Remembering the deceased, he will no longer experience grief, but sadness - a completely different feeling. And this sadness will forever remain in the heart. If there are tears, they must be wept. But then there comes a time when you can say to yourself: if right now you can restrain yourself and not cry, don’t cry. We must get off the path of tears. If you continue to walk along it, the path can turn into a groove, and then into a trench so deep that it will be impossible to get out of it unless a hand is extended from above. And if you don’t want to reach out in response, then after a while not a single hand will simply be able to reach you - you will be so deep.
Heavy mourning is not a synonym for love, and to stop mourning does not mean to betray the departed. Because it will not go anywhere from the heart, because Love does not go anywhere.
Stages of grief
- Shock and numbness (from a few seconds to several days). May result in an acute reactive state.
- Suffering and disorganization - acute grief (6-7 weeks). Grief work becomes the leading activity.
- Stage of residual shocks and reorganization (up to a year). Loss gradually enters into life.
- Completion (1-1.5 years after loss).
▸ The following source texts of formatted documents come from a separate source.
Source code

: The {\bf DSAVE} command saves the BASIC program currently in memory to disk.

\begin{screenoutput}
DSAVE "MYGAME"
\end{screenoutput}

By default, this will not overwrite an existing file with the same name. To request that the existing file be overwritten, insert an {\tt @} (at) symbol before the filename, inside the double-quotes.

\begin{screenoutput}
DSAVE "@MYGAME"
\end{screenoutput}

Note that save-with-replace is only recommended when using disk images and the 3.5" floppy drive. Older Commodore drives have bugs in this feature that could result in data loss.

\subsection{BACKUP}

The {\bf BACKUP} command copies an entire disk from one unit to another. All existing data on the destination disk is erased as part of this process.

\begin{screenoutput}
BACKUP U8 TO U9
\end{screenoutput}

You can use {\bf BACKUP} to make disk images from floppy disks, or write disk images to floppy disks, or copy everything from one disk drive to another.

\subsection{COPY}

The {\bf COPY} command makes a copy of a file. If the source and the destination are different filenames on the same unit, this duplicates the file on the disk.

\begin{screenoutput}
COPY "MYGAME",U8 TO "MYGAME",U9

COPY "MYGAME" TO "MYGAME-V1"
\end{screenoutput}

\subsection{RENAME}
Grief is replaced by sadness.
The stage of acute grief may include:
- Denial as a natural defense mechanism to maintain the illusion that the world remains unchanged. It is not the fact of loss that is denied, but its irreversibility.
- Aggression. It is expressed in the form of resentment and hostility towards oneself and others. At this stage, there are reactions of the clinical spectrum.
- Depression. The period of greatest suffering and acute mental pain, the search for the meaning of what happened. Typical is the idealization of the image of the deceased, attributing extraordinary virtues to him. Cooling of relations with others, irritability, desire to retire.